:: Supplied records ::

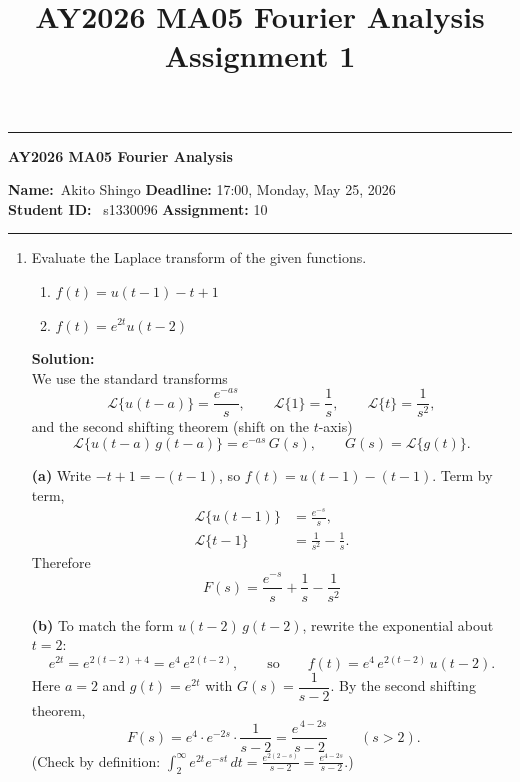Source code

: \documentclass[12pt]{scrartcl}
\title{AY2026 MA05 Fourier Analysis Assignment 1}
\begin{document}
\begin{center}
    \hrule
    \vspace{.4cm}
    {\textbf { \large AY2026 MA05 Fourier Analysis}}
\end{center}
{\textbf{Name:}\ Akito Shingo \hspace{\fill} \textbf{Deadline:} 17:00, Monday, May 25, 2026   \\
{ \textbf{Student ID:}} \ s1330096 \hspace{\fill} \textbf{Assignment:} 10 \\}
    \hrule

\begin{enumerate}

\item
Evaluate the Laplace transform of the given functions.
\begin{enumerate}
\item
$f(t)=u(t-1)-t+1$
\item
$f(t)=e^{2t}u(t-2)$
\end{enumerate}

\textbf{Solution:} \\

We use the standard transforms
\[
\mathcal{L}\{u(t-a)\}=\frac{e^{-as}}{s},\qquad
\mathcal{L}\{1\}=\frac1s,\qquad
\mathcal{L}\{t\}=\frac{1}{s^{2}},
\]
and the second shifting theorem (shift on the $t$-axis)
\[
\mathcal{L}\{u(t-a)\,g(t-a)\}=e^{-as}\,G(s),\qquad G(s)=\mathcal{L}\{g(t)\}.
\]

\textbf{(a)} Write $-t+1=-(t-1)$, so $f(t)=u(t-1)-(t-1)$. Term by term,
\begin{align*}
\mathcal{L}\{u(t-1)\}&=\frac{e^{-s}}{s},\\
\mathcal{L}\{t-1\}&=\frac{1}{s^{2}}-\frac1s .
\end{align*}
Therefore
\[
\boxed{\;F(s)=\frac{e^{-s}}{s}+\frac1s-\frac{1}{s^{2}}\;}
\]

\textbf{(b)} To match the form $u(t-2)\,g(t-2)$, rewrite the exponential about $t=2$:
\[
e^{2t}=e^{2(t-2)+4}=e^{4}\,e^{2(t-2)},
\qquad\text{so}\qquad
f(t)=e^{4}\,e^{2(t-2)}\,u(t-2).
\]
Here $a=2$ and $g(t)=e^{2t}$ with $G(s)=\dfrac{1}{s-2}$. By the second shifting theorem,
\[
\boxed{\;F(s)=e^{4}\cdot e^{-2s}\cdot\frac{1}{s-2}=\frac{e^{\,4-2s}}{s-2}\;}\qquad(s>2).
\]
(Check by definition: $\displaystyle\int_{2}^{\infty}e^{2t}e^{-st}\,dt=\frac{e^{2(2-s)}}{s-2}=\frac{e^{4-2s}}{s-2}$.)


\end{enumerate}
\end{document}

:: Action item ::
Look through the data and gather every line with the string "fill" in it.

:: Output ::
{\textbf{Name:}\ Akito Shingo \hspace{\fill} \textbf{Deadline:} 17:00, Monday, May 25, 2026   \\
{ \textbf{Student ID:}} \ s1330096 \hspace{\fill} \textbf{Assignment:} 10 \\}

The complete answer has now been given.